§ **How to complete this task**: Go through the lines below and count those that contain "在这里插入图片描述"; the number is all that should be returned.
# # # # # # #
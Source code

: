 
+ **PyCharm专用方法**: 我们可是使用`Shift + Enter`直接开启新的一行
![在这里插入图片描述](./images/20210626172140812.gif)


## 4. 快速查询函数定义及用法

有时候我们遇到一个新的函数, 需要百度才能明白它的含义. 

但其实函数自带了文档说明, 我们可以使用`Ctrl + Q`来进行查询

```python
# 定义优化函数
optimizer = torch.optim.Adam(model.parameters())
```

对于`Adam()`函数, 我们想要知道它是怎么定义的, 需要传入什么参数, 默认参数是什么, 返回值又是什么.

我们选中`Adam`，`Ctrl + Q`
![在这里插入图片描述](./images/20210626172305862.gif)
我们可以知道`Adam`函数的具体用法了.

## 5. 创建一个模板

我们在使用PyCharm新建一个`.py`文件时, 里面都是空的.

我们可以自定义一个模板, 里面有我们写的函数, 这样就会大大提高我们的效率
# # # # # # #
§ **Answer section**: 2